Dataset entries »

::::::::

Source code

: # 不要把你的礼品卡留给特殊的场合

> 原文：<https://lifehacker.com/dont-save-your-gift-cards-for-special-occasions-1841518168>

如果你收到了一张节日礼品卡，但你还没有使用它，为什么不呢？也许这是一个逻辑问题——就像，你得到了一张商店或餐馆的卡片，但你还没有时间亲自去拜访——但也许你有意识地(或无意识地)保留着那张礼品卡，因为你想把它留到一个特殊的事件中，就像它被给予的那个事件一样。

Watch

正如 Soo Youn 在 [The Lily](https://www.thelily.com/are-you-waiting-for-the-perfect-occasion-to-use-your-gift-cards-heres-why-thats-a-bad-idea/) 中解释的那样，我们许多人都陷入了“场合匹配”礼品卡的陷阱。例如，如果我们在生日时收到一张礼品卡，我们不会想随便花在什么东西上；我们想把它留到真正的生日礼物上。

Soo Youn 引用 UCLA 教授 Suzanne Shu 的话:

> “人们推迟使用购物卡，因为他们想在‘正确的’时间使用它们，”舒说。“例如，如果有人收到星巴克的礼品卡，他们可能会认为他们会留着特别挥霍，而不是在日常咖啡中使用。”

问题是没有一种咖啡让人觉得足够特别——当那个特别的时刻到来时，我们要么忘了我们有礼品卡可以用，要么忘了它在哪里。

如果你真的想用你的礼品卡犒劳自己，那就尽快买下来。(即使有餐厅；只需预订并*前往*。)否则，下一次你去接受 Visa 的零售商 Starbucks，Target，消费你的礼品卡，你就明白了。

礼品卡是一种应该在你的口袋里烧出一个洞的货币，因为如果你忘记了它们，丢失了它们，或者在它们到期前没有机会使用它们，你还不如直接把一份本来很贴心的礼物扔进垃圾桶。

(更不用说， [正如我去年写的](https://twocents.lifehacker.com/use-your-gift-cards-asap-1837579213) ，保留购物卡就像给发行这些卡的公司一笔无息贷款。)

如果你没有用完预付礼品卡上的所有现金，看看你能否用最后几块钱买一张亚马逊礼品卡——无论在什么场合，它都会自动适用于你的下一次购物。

::::::::

TASK ITEM » All lines in the preceding records that hold the word "your" need to be copied.

RESPONSE AREA »
> 原文：<https://lifehacker.com/dont-save-your-gift-cards-for-special-occasions-1841518168>
正如 Soo Youn 在 [The Lily](https://www.thelily.com/are-you-waiting-for-the-perfect-occasion-to-use-your-gift-cards-heres-why-thats-a-bad-idea/) 中解释的那样，我们许多人都陷入了“场合匹配”礼品卡的陷阱。例如，如果我们在生日时收到一张礼品卡，我们不会想随便花在什么东西上；我们想把它留到真正的生日礼物上。
(更不用说， [正如我去年写的](https://twocents.lifehacker.com/use-your-gift-cards-asap-1837579213) ，保留购物卡就像给发行这些卡的公司一笔无息贷款。)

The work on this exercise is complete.